__Data to use__.
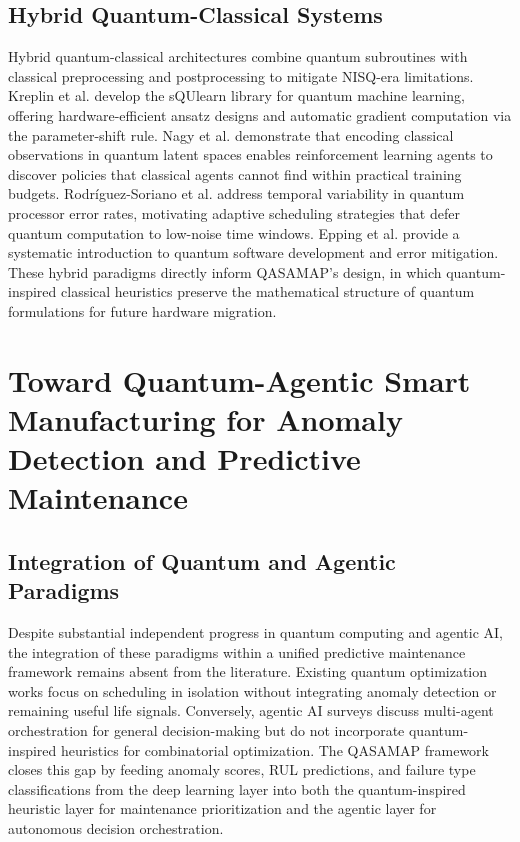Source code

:\subsection{Hybrid Quantum-Classical Systems}

Hybrid quantum-classical architectures combine quantum subroutines with classical preprocessing and postprocessing to mitigate NISQ-era limitations. Kreplin et al. \cite{kreplin_squlearn_2025} develop the sQUlearn library for quantum machine learning, offering hardware-efficient ansatz designs and automatic gradient computation via the parameter-shift rule. Nagy et al. \cite{nagy_hybrid_2025} demonstrate that encoding classical observations in quantum latent spaces enables reinforcement learning agents to discover policies that classical agents cannot find within practical training budgets. Rodr\'iguez-Soriano et al. \cite{rodriguez-soriano_predicting_2025} address temporal variability in quantum processor error rates, motivating adaptive scheduling strategies that defer quantum computation to low-noise time windows. Epping et al. \cite{Epping2025} provide a systematic introduction to quantum software development and error mitigation. These hybrid paradigms directly inform QASAMAP's design, in which quantum-inspired classical heuristics preserve the mathematical structure of quantum formulations for future hardware migration.

\section{Toward Quantum-Agentic Smart Manufacturing for Anomaly Detection and Predictive Maintenance}



\subsection{Integration of Quantum and Agentic Paradigms}

Despite substantial independent progress in quantum computing and agentic AI, the integration of these paradigms within a unified predictive maintenance framework remains absent from the literature. Existing quantum optimization works \cite{rosendo_quantum_2025, holliday_advanced_2025} focus on scheduling in isolation without integrating anomaly detection or remaining useful life signals. Conversely, agentic AI surveys \cite{sapkota_ai_2026, AbouAli2026} discuss multi-agent orchestration for general decision-making but do not incorporate quantum-inspired heuristics for combinatorial optimization. The QASAMAP framework closes this gap by feeding anomaly scores, RUL predictions, and failure type classifications from the deep learning layer into both the quantum-inspired heuristic layer for maintenance prioritization and the agentic layer for autonomous decision orchestration.

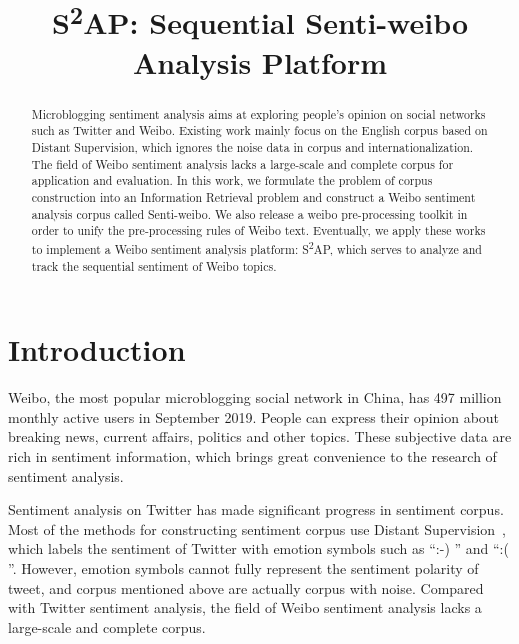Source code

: \documentclass[runningheads]{llncs}
\begin{document}
%
\title{S\textsuperscript{2}AP: Sequential Senti-weibo Analysis Platform}
%
%
\maketitle              %
%
\begin{abstract}
Microblogging sentiment analysis aims at exploring people's opinion on social networks such as Twitter and Weibo. Existing work mainly focus on the English corpus based on Distant Supervision, which ignores the noise data in corpus and internationalization. The field of Weibo sentiment analysis lacks a large-scale and complete corpus for application and evaluation. In this work, we formulate the problem of corpus construction into an Information Retrieval problem and construct a Weibo sentiment analysis corpus called Senti-weibo. We also release a weibo pre-processing toolkit in order to unify the pre-processing rules of Weibo text. Eventually, we apply these works to implement a Weibo sentiment analysis platform: S\textsuperscript{2}AP, which serves to analyze and track the sequential sentiment of Weibo topics.


\end{abstract}

\section{Introduction}
Weibo, the most popular microblogging social network in China, has 497 million monthly active users in September 2019. People can express their opinion about breaking news, current affairs, politics and other topics. These subjective data are rich in sentiment information, which brings great convenience to the research of sentiment analysis.

Sentiment analysis on Twitter has made significant progress in sentiment corpus. Most of the methods for constructing sentiment corpus use Distant Supervision~\cite{go2009twitter}, which labels the sentiment of Twitter with emotion symbols such as ``:-) '' and ``:( ''. However, emotion symbols cannot fully represent the sentiment polarity of tweet, and corpus mentioned above are actually corpus with noise. Compared with Twitter sentiment analysis, the field of Weibo sentiment analysis lacks a large-scale and complete corpus.
\end{document}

__Problem details__.
With the pictures removed, print the entries above exactly.

__Exercise result__.
Source code

:\subsection{Hybrid Quantum-Classical Systems}

Hybrid quantum-classical architectures combine quantum subroutines with classical preprocessing and postprocessing to mitigate NISQ-era limitations. Kreplin et al. \cite{kreplin_squlearn_2025} develop the sQUlearn library for quantum machine learning, offering hardware-efficient ansatz designs and automatic gradient computation via the parameter-shift rule. Nagy et al. \cite{nagy_hybrid_2025} demonstrate that encoding classical observations in quantum latent spaces enables reinforcement learning agents to discover policies that classical agents cannot find within practical training budgets. Rodr\'iguez-Soriano et al. \cite{rodriguez-soriano_predicting_2025} address temporal variability in quantum processor error rates, motivating adaptive scheduling strategies that defer quantum computation to low-noise time windows. Epping et al. \cite{Epping2025} provide a systematic introduction to quantum software development and error mitigation. These hybrid paradigms directly inform QASAMAP's design, in which quantum-inspired classical heuristics preserve the mathematical structure of quantum formulations for future hardware migration.

\section{Toward Quantum-Agentic Smart Manufacturing for Anomaly Detection and Predictive Maintenance}



\subsection{Integration of Quantum and Agentic Paradigms}

Despite substantial independent progress in quantum computing and agentic AI, the integration of these paradigms within a unified predictive maintenance framework remains absent from the literature. Existing quantum optimization works \cite{rosendo_quantum_2025, holliday_advanced_2025} focus on scheduling in isolation without integrating anomaly detection or remaining useful life signals. Conversely, agentic AI surveys \cite{sapkota_ai_2026, AbouAli2026} discuss multi-agent orchestration for general decision-making but do not incorporate quantum-inspired heuristics for combinatorial optimization. The QASAMAP framework closes this gap by feeding anomaly scores, RUL predictions, and failure type classifications from the deep learning layer into both the quantum-inspired heuristic layer for maintenance prioritization and the agentic layer for autonomous decision orchestration.

Source code

: \documentclass[runningheads]{llncs}
\begin{document}
%
\title{S\textsuperscript{2}AP: Sequential Senti-weibo Analysis Platform}
%
%
\maketitle              %
%
\begin{abstract}
Microblogging sentiment analysis aims at exploring people's opinion on social networks such as Twitter and Weibo. Existing work mainly focus on the English corpus based on Distant Supervision, which ignores the noise data in corpus and internationalization. The field of Weibo sentiment analysis lacks a large-scale and complete corpus for application and evaluation. In this work, we formulate the problem of corpus construction into an Information Retrieval problem and construct a Weibo sentiment analysis corpus called Senti-weibo. We also release a weibo pre-processing toolkit in order to unify the pre-processing rules of Weibo text. Eventually, we apply these works to implement a Weibo sentiment analysis platform: S\textsuperscript{2}AP, which serves to analyze and track the sequential sentiment of Weibo topics.


\end{abstract}

\section{Introduction}
Weibo, the most popular microblogging social network in China, has 497 million monthly active users in September 2019. People can express their opinion about breaking news, current affairs, politics and other topics. These subjective data are rich in sentiment information, which brings great convenience to the research of sentiment analysis.

Sentiment analysis on Twitter has made significant progress in sentiment corpus. Most of the methods for constructing sentiment corpus use Distant Supervision~\cite{go2009twitter}, which labels the sentiment of Twitter with emotion symbols such as ``:-) '' and ``:( ''. However, emotion symbols cannot fully represent the sentiment polarity of tweet, and corpus mentioned above are actually corpus with noise. Compared with Twitter sentiment analysis, the field of Weibo sentiment analysis lacks a large-scale and complete corpus.
\end{document}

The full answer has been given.